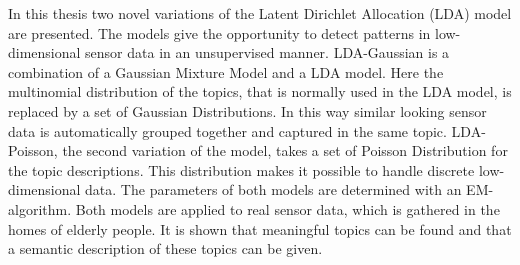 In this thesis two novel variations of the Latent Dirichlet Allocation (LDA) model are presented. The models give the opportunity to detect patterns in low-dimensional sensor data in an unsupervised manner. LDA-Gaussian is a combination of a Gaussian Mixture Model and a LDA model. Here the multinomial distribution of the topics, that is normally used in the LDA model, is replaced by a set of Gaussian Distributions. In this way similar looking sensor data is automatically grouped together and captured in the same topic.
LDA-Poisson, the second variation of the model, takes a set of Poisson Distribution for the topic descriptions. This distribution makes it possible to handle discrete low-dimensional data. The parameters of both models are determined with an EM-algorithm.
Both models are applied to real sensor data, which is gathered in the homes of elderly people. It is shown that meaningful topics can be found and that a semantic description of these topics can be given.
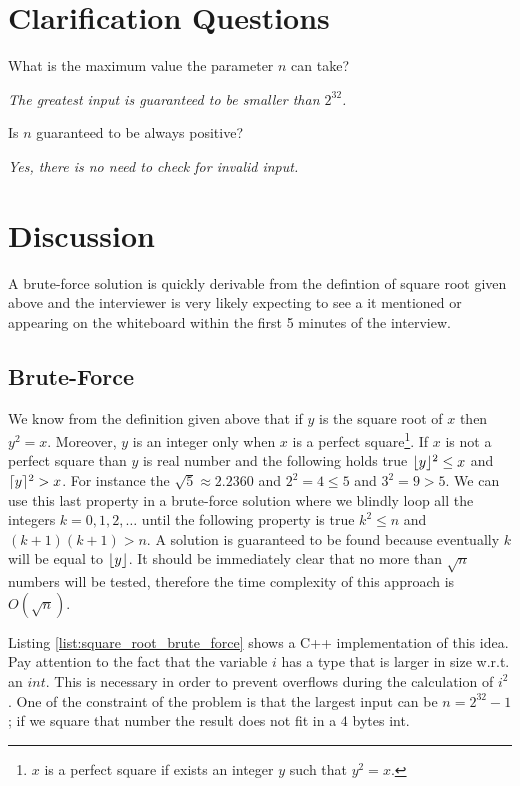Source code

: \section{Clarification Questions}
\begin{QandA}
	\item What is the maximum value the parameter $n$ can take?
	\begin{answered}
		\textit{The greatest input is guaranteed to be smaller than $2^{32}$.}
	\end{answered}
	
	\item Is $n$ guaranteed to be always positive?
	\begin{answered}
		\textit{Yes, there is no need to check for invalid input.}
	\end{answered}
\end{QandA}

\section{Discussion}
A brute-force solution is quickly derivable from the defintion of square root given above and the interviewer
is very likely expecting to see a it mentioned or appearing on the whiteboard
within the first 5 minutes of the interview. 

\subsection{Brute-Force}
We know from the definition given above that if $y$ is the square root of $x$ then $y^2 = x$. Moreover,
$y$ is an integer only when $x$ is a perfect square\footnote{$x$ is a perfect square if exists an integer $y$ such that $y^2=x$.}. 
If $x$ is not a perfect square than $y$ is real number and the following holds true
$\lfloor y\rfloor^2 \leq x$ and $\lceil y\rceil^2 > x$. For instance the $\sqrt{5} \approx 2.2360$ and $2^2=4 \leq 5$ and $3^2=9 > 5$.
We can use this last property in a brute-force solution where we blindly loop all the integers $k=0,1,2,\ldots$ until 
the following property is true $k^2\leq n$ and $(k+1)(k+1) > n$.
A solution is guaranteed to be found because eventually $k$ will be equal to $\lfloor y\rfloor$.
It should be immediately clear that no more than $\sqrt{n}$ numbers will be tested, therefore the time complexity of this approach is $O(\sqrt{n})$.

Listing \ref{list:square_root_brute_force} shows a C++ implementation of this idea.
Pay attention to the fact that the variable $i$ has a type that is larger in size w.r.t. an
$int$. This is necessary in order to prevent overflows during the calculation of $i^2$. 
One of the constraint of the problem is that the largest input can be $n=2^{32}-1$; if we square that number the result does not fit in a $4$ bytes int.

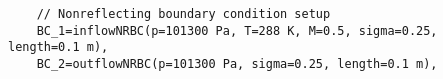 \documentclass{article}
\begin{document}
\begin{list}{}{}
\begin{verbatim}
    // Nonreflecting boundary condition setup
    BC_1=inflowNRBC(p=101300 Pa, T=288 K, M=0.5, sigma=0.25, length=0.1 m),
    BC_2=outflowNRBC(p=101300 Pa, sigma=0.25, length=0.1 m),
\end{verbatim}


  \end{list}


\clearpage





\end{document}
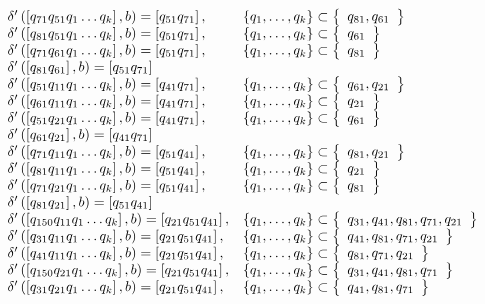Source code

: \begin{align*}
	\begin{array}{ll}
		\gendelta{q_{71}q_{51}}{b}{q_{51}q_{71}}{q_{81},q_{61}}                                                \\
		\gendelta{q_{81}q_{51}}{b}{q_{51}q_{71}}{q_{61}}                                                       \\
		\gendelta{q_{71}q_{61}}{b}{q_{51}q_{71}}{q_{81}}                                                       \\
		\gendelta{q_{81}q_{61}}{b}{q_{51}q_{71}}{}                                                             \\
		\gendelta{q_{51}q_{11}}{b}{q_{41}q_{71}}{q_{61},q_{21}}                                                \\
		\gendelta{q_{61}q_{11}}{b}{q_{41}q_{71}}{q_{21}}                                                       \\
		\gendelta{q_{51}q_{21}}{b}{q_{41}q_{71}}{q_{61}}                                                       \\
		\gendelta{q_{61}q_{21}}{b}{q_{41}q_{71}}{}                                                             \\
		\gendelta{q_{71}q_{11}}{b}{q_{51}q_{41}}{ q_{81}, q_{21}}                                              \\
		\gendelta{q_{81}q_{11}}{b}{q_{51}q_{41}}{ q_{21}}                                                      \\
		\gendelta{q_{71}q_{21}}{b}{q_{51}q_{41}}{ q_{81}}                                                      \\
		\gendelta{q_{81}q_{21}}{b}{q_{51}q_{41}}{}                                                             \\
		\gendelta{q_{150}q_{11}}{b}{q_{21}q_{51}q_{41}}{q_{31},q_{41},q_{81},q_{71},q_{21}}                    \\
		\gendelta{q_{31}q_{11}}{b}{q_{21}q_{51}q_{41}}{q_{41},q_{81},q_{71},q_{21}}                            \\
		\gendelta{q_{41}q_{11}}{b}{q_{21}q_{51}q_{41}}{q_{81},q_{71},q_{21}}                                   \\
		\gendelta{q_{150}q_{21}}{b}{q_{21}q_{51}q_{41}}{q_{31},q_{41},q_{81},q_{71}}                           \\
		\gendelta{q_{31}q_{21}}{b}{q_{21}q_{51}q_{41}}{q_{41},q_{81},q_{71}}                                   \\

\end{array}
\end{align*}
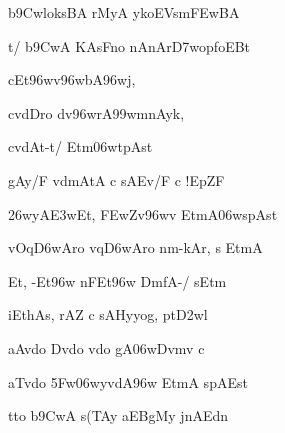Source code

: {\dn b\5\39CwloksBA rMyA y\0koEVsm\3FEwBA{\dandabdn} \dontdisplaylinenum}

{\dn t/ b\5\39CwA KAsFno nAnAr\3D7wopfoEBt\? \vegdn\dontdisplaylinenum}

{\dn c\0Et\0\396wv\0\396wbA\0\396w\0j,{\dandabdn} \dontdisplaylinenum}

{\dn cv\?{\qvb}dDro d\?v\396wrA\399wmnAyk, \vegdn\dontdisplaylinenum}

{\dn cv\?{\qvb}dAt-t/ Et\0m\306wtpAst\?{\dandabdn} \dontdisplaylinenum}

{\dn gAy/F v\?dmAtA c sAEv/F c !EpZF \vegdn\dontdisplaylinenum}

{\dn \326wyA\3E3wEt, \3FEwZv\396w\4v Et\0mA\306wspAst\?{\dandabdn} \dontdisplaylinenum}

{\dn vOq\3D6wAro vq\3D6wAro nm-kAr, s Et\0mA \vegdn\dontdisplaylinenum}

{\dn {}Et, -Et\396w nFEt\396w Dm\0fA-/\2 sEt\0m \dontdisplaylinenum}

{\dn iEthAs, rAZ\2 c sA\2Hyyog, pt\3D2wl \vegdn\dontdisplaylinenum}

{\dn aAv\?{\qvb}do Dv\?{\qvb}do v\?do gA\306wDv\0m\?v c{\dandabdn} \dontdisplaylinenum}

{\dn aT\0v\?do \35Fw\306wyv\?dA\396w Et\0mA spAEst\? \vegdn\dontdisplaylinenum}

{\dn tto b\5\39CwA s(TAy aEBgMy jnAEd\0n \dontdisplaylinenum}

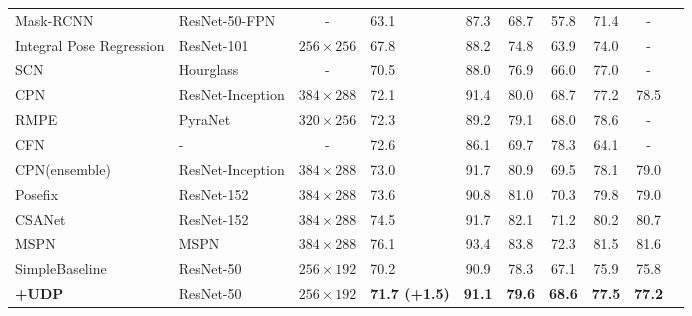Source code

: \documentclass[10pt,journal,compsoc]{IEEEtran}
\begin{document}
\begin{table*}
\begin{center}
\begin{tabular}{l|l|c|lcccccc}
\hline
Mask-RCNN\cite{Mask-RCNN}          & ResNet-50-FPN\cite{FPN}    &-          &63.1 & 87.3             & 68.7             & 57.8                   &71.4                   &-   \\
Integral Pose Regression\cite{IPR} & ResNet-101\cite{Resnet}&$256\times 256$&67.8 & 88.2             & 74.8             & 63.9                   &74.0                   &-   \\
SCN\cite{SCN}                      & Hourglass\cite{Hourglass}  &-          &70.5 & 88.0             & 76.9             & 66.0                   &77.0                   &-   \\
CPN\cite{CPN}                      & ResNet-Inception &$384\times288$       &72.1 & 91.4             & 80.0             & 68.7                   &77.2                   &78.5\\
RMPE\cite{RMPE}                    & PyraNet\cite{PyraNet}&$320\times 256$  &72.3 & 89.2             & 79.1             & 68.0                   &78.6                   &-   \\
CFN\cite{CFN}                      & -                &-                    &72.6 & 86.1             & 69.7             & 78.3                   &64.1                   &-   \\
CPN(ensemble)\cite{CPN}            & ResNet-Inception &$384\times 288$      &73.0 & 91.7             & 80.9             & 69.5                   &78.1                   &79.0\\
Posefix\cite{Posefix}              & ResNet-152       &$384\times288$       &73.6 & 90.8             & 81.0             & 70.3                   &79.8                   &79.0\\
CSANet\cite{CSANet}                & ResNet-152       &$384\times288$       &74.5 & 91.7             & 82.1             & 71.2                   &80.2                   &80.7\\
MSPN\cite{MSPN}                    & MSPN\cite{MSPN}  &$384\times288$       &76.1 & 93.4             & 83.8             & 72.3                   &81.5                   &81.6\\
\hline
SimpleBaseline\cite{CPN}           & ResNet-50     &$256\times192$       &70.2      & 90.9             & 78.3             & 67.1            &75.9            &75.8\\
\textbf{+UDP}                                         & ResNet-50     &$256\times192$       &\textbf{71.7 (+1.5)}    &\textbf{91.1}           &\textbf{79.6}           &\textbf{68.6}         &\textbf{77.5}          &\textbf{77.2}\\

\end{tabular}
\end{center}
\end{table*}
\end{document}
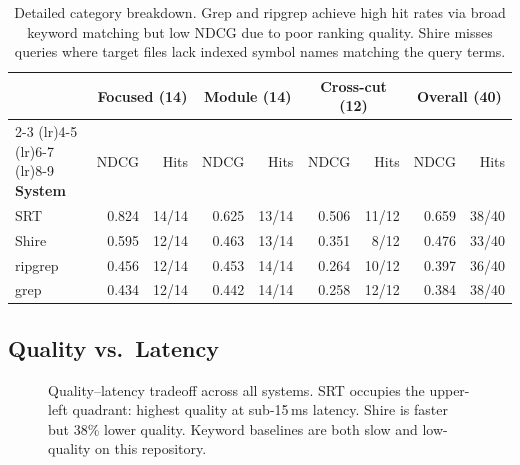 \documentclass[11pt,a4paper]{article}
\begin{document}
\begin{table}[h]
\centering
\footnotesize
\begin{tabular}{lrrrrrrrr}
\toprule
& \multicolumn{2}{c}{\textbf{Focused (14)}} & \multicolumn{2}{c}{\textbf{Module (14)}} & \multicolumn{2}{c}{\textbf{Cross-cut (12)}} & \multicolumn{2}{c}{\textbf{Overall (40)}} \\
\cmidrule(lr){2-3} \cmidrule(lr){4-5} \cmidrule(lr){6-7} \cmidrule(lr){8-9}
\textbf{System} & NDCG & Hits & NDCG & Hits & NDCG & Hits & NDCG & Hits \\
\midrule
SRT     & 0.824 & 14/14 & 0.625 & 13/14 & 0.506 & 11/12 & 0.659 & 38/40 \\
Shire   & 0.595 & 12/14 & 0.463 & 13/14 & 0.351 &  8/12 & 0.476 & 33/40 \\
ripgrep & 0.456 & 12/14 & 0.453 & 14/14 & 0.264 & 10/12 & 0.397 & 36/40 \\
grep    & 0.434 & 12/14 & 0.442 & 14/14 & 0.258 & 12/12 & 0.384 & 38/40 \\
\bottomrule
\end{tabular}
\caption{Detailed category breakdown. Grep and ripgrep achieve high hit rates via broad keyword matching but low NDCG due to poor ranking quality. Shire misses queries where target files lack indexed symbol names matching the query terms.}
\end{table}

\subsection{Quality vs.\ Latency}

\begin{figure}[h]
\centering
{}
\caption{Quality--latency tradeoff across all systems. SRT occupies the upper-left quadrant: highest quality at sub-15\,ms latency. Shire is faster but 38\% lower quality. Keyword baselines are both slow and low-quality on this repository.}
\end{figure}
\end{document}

==========

→ ABOUT THIS EXERCISE
Each line of the records that contains the string "given" must be copied.

→ RESPONSE FOR THIS EXERCISE
Both models are applied to real sensor data, which is gathered in the homes of elderly people. It is shown that meaningful topics can be found and that a semantic description of these topics can be given.
A brute-force solution is quickly derivable from the defintion of square root given above and the interviewer
We know from the definition given above that if $y$ is the square root of $x$ then $y^2 = x$. Moreover,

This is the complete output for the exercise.